Running Afoul the Law

(an excerpt from A Sourcebook for the 1920s)


About Arrests

The idea of arrest implies a hierarchy of authority and function: were there only one person, then that person would be policeman, jury, jailer, and executioner all in one, and the idea of arrest would be pointless.

Every arrest will vary, but commonly each arrest will present one or more hypotheses or assumptions on the part of the arresting officer:

  • The officer doesn’t know what the investigators are doing, but it looks suspicious (preventative arrest)
  • The investigators committed a crime of property
  • The investigators committed a crime of violence.
  • The investigators outraged local custom and public decency
  • The authorities wish to confiscate something (or everything) that the investigators own/carry
  • Information that the investigators have or have obtained may be embarrassing, compromising, etc. to individuals, a group, a government, a nation, etc.
  • The investigators are obviously insane and society must be protected from them
  • The investigators are dangerous in some manner to the authorities
  • The investigators are in danger, and need the protection the jail offers

Any policeman making an arrest additionally must weigh factors such as what he individually stands to gain or lose by making the arrest, the apparent status and probable wealth of the investigators, the visibility of the offense, and the apparent danger posed by the investigators.
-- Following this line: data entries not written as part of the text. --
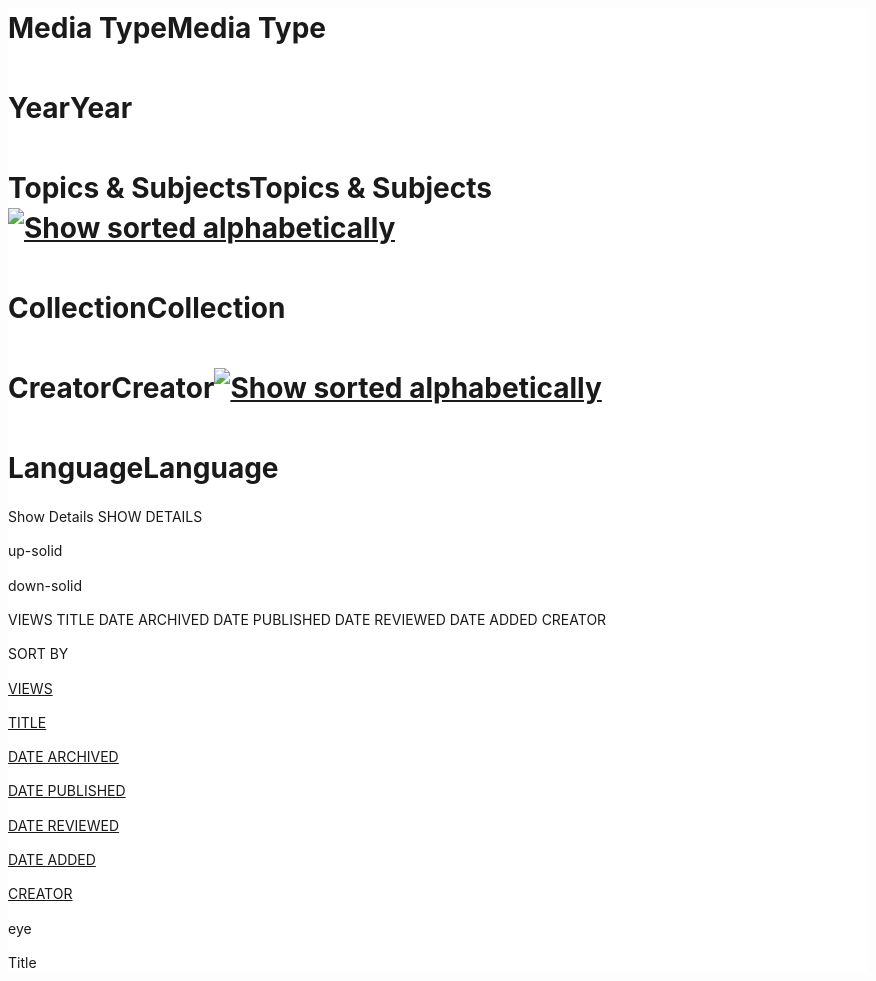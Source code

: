 <span class="iconochive-search" aria-hidden="true"></span>

  

Media Type<span class="hidden-xs">Media Type</span>
===================================================

Year<span class="hidden-xs">Year</span>
=======================================

Topics & Subjects<span class="hidden-xs">Topics & Subjects</span><a href="/details/vlogs&amp;morf=-subject" class="js-more-facets-click"><img src="/images/filter-count.png" title="Show sorted alphabetically" alt="Show sorted alphabetically" class="filter-" /></a>
=======================================================================================================================================================================================================================================================================

Collection<span class="hidden-xs">Collection</span>
===================================================

Creator<span class="hidden-xs">Creator</span><a href="/details/vlogs&amp;morf=-creator" class="js-more-facets-click"><img src="/images/filter-count.png" title="Show sorted alphabetically" alt="Show sorted alphabetically" class="filter-" /></a>
===================================================================================================================================================================================================================================================

Language<span class="hidden-xs">Language</span>
===============================================

<a href="#" class="focus-on-child-only pull-right"></a>

<a href="#" class="focus-on-child-only pull-right"></a>

Show Details <span class="hidden-xs-span">SHOW </span>DETAILS

<a href="/details/vlogs?&amp;sort=week" class="stealth"></a>

<span class="sr-only">up-solid</span>

<span class="sr-only">down-solid</span>

VIEWS TITLE DATE ARCHIVED DATE PUBLISHED DATE REVIEWED DATE ADDED CREATOR

SORT BY

<span class="big-label blue-pop"> <a href="/details/vlogs" class="ikind stealth in">VIEWS</a></span>

<a href="/details/vlogs?sort=titleSorter" class="ikind stealth">TITLE</a>

<a href="/details/vlogs?sort=-publicdate" id="date_switcher" class="ikind stealth">DATE ARCHIVED</a>

<a href="/details/vlogs?sort=-date" class="ikind stealth hidden">DATE PUBLISHED</a>

<a href="/details/vlogs?sort=-reviewdate" class="ikind stealth hidden">DATE REVIEWED</a>

<a href="/details/vlogs?sort=-addeddate" class="ikind stealth hidden">DATE ADDED</a>

<a href="/details/vlogs?sort=creatorSorter" class="ikind stealth">CREATOR</a>

<span class="iconochive-eye" aria-hidden="true"></span><span class="sr-only">eye</span>

Title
Procedures of Arrest and Prosecution

  1. The arresting officer will identify himself or his authority, so that the investigators know he has the backing of law or society. Depending on the custom or the strength of the evidence, the arresting officer may or may not bother to tell the investigators why they are being arrested.

  2. If the investigators resist, the police will use the force appropriate to make the investigators conform to the needs of the state.

  3. If the investigators go quietly, they will be disarmed and secured in some manner, then will be taken to some station, court, or superior official so that the arresting officer can transfer the responsibility of his prisoners and record the fact of their apprehension.

  4. The investigators will be questioned en route to and at the station, and may be required to make a statement.

  5. Even after being jailed, the investigators may be unable to learn the reason for their arrest. They may or may not be allowed communication with the outside. The fact of their arrest may be kept secret. They may be kept imprisoned separately, rather than as a group. They may be tortured for information.

  6. The authorities may or may not allow a trial. They may refuse to allow witnesses favorable to the investigators.

  7. If found guilty, the penalty may reflect the crime, or it may reflect the danger the investigators pose to an individual, a group, or the state.

  8. Sentences may split up the investigators, or otherwise be designed to force them to lose cohesiveness. Investigators who cooperate with corrupt authorities may not live long because they then become evidence of that corruption.


Officials are most likely to be bribable if they are in small towns and rural areas (where pay is low and the consequences possible from a bribe are well-known) or in large cities (where the bribee constantly contrasts his expectations with the affluence around him).

Bribes usually are weighed in terms of a day’s wages for the bribed official, and are usually accepted along these lines. Minor matters might cost 1-4 hours pay as a bribe; major matters may cost a day to a month or more, depending on the seriousness of the matter. The higher the level of the bribed official, the more money he or she will expect.

Bribes will also differ depending on the degree of the offense in the eyes of the bribee. A country sheriff who is glad to see the old Farnsworth place burn to the ground because the local kids were always getting hurt there will want less (or nothing at all) from those who burnt it. The same sheriff may react differently if the only hotel in town is burnt to the ground, along with four odd but peaceable guests who the investigators insist were vampires.

If an investigator over-bribes, the bribee may become alarmed and think that they do not fully understand the situation, and refuse the bribe. Alternatively, the bribee may believe the investigators are fools, and will hold out for twice as many dollars.

Bribe to rural policeman

  • $2.00 (misdemeanor, etc.)
  • $5.00 (more serious matter)
  • $100.00 (capital offense)

Bribe to urban policeman

  • $4.00 (misdemeanor, etc.)
  • $10.00 (more serious matter)
  • $250.00 (capital offense)

Bribe to Government Official (Police Chief, District Attorney, Sheriff, small-town Mayor)

  • $50.00 (misdemeanor, etc.)
  • $200.00 (more serious matter)
  • $1,000.00 (capital offense)

In some cases, investigators attempting to bribe their way out of a serious situation may have to bribe several different people or a whole layer of civil servants.